Et c’est ici, mon frère, que débutent les difficultés de mon récit, qui renoncera désormais à ses habituelles vignettes, pizzicati et caprices, et sinuera, tel nos routes poussiéreuses et monotones, à travers les étendues pré-carpathiques, tantôt montant, tantôt descendant, et ainsi jusqu’à la ligne d’horizon, sans jamais longer nul précipice ni apercevoir aucun sommet vertigineux.

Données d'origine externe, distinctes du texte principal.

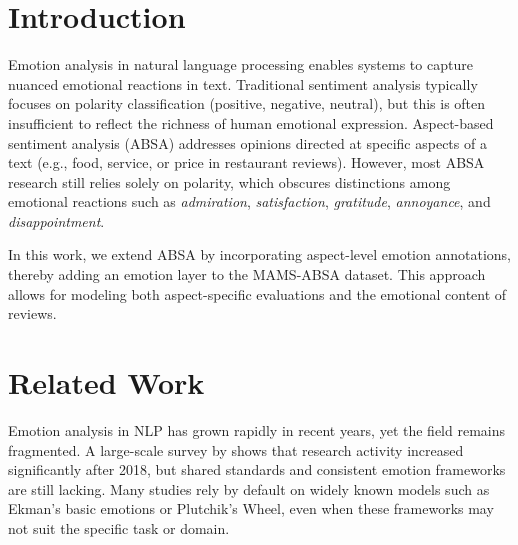 \documentclass[10pt]{article}
\begin{document}
\pagecolor{white}\color{black}

\newpage
\begingroup
  \thispagestyle{empty}
  \singlespacing
  \setlength{\parskip}{0pt}
  \setcounter{tocdepth}{2}
  \tableofcontents
\endgroup

\newpage
{}
\setcounter{page}{1}

\section{Introduction}

Emotion analysis in natural language processing enables systems to capture nuanced emotional reactions in text. Traditional sentiment analysis typically focuses on polarity classification (positive, negative, neutral), but this is often insufficient to reflect the richness of human emotional expression. Aspect-based sentiment analysis (ABSA) addresses opinions directed at specific aspects of a text (e.g., food, service, or price in restaurant reviews). However, most ABSA research still relies solely on polarity, which obscures distinctions among emotional reactions such as \emph{admiration}, \emph{satisfaction}, \emph{gratitude}, \emph{annoyance}, and \emph{disappointment}.

In this work, we extend ABSA by incorporating aspect-level emotion annotations, thereby adding an emotion layer to the MAMS-ABSA dataset. This approach allows for modeling both aspect-specific evaluations and the emotional content of reviews.

\section{Related Work}

Emotion analysis in NLP has grown rapidly in recent years, yet the field remains fragmented. A large-scale survey by \citet{plazadelarco2024} shows that research activity increased significantly after 2018, but shared standards and consistent emotion frameworks are still lacking. Many studies rely by default on widely known models such as Ekman's basic emotions or Plutchik's Wheel, even when these frameworks may not suit the specific task or domain.
\end{document}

Cet été, en chroniquant les Contes hassidiques d’I.L. Peretz, j’avais entre autres choses noté que pratiquement tous ces contes de la fin du XIXe et du début du XXe se passent au sein de communautés juives établies aux confins de l’Ukraine, de la Pologne, de la Lituanie et de la Biélorussie d’aujourd’hui.

Le Pentateuque ou les cinq livres d’Isaac se déroule dans le même espace car, comme Isaac Blumenfeld, le narrateur et personnage principal, aime à le rappeler, il vient de « Kolodetz, près Drogobytch », une ville dotée d’une unique rue,

… ce genre de petite ville qu’on appelle en polonais miasteczko, et que, pour notre part, nous nommions shtetl.

Il serait peut-être resté toute sa vie dans cette ville de Galicie, à distance raisonnable de Lemberg/Lvov, travaillant comme tailleur dans l’atelier de couture hérité de son père, s’il n’était pas né avec le turbulent XXe siècle : une période, et une région, éminemment hostiles aux populations juives et c’est pourquoi Le Pentateuque porte le sous-titre révélateur « Sur la vie d’Isaac Jacob Blumenfeld à travers deux guerres mondiales, trois camps de concentration et cinq patries ».